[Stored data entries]
* * *
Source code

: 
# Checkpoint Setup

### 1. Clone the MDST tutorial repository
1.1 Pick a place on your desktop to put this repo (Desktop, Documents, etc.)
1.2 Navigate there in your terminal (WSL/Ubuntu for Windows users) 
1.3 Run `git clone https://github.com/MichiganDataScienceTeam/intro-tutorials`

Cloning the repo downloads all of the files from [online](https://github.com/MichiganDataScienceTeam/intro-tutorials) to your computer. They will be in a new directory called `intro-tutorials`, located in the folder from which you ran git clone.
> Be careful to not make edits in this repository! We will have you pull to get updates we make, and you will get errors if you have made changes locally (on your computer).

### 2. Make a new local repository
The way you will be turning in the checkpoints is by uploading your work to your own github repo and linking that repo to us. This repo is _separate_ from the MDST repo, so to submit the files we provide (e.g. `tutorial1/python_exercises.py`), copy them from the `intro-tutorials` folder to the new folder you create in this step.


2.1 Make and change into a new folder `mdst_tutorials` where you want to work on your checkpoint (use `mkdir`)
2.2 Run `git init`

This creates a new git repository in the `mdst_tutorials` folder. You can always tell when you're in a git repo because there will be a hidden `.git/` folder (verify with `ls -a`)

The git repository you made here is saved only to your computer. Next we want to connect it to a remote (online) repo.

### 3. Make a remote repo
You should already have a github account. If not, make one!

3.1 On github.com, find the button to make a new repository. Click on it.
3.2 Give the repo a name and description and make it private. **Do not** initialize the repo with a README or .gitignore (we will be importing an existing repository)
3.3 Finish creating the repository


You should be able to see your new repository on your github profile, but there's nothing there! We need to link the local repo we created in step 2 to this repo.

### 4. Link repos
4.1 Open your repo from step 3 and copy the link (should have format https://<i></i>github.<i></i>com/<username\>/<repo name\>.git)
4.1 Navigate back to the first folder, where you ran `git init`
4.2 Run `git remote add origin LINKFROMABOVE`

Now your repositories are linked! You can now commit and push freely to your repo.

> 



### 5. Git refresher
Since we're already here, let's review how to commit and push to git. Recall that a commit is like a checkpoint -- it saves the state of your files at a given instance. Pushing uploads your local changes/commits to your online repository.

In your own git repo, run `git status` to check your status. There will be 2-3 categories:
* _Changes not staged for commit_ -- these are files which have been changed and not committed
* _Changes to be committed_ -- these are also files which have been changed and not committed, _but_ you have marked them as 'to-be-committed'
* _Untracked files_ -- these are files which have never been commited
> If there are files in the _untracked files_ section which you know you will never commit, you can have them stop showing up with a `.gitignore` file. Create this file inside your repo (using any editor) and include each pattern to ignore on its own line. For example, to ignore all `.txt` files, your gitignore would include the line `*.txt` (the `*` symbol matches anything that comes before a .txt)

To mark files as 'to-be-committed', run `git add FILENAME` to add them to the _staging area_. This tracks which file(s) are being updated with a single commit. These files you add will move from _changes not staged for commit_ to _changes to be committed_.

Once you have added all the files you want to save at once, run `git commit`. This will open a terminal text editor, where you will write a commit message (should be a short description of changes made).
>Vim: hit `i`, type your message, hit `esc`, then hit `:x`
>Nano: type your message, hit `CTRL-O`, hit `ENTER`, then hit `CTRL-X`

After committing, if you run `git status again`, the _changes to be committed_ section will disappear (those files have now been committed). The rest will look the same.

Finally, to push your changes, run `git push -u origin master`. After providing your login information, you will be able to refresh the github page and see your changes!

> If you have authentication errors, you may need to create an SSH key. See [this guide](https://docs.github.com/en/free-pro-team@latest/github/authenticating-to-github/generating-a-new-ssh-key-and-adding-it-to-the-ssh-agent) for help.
* * *
* Directions *
In the lines above, locate the string "Navigate". Copy every line where it occurs.

* Result *
1.2 Navigate there in your terminal (WSL/Ubuntu for Windows users) 
4.1 Navigate back to the first folder, where you ran `git init`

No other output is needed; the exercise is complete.